Contos de Terror: As conversas do "além" no poço de Vítor.


O converseiro.
       
       É impossível imaginar ou conhecer um povoado  no interior em que não há algum causo que tenha como cenário um poço. No nosso pequeno vilarejo que chamamos de Bom Lugar, localizado entre os povoados  Pontal e Marinho, tínhamos como fonte de abastecimento durante a estiagem o "poço de Vito". Antes de falar do poço, vou chamar a atenção para o seu dono. Vítor era um senhor muito enigmático, diziam que ele andava sobre brasas e não se queimava,  passava descalço por cima de forno de assar farinha mesmo quando estava quente e saía sem uma queimadura na sola dos pés. Quando amolava o patacho, para saber se estava bem afiado, ele testava a ferramenta na palma da própria mão, simulando um corte. Eu o chamava de vovô porque ele era pai de Maria, uma senhora que eu carinhosamente chamo de mãe, pelo fato dela ter cuidado de mim quando estava recém-nascida. Seu "Vito" como nós chamávamos, faleceu com 102 anos de idade há um ou dois anos atrás.

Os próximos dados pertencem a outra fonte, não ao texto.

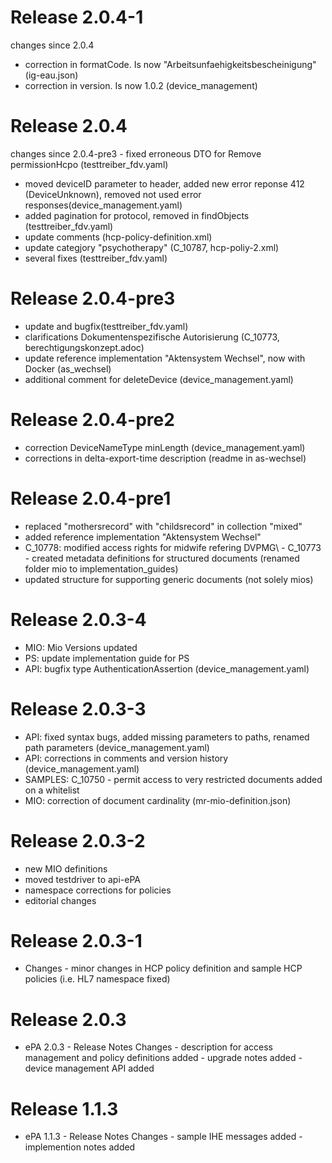 # Release 2.0.4-1
changes since 2.0.4
 - correction in formatCode. Is now "Arbeitsunfaehigkeitsbescheinigung" (ig-eau.json)
 - correction in version. Is now 1.0.2 (device_management)


# Release 2.0.4
changes since 2.0.4-pre3 - fixed erroneous DTO for Remove permissionHcpo (testtreiber_fdv.yaml)
 - moved deviceID parameter to header, added new error reponse 412 (DeviceUnknown), removed not used error responses(device_management.yaml)
 - added pagination for protocol, removed in findObjects (testtreiber_fdv.yaml)
 - update comments (hcp-policy-definition.xml)
 - update categjory "psychotherapy" (C_10787, hcp-poliy-2.xml)
 - several fixes (testtreiber_fdv.yaml)


# Release 2.0.4-pre3
- update and bugfix(testtreiber_fdv.yaml)
 - clarifications Dokumentenspezifische Autorisierung (C_10773, berechtigungskonzept.adoc)
 - update reference implementation "Aktensystem Wechsel", now with Docker (as_wechsel)
 - additional comment for deleteDevice (device_management.yaml)


# Release 2.0.4-pre2
- correction DeviceNameType minLength (device_management.yaml)
 - corrections in delta-export-time description (readme in as-wechsel)


# Release 2.0.4-pre1
- replaced "mothersrecord" with "childsrecord" in collection "mixed"
 - added reference implementation "Aktensystem Wechsel"
 - C_10778: modified access rights for midwife refering DVPMG\ - C_10773 - created metadata definitions for structured documents (renamed folder mio to implementation_guides)
 - updated structure for supporting generic documents (not solely mios)


# Release 2.0.3-4
- MIO: Mio Versions updated
 - PS: update implementation guide for PS
 - API: bugfix type AuthenticationAssertion (device_management.yaml)


# Release 2.0.3-3
- API: fixed syntax bugs, added missing parameters to paths, renamed path parameters (device_management.yaml)
 - API: corrections in comments and version history (device_management.yaml)
 - SAMPLES: C_10750 - permit access to very restricted documents added on a whitelist
 - MIO: correction of document cardinality (mr-mio-definition.json)


# Release 2.0.3-2
- new MIO definitions
 - moved testdriver to api-ePA
 - namespace corrections for policies
 - editorial changes


# Release 2.0.3-1
 - Changes - minor changes in HCP policy definition and sample HCP policies (i.e. HL7 namespace fixed)


# Release 2.0.3
 - ePA 2.0.3 - Release Notes Changes - description for access management and policy definitions added - upgrade notes added - device management API added

# Release 1.1.3
 - ePA 1.1.3 - Release Notes Changes - sample IHE messages added - implemention notes added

       O "poço de Vito" fica distante  1 km ou mais de nosso vilarejo, em meio a uma mata, andávamos muito para chegar até ele. Nunca houve na região um poço tão resistente, até mesmo nos grandes períodos de seca, ele sempre tinha a mesma quantidade de água, sua nascente era boa e vertia todo o tempo, atendendo assim a nossa demanda. Nos dias de sábado tinha ás vezes 7 ou 8 mulheres lavando grandes quantidade de roupas, passavam a manhã inteira, nesse momento a água diminuía, mas a tarde podia ir lá ver que já estava cheio de novo. 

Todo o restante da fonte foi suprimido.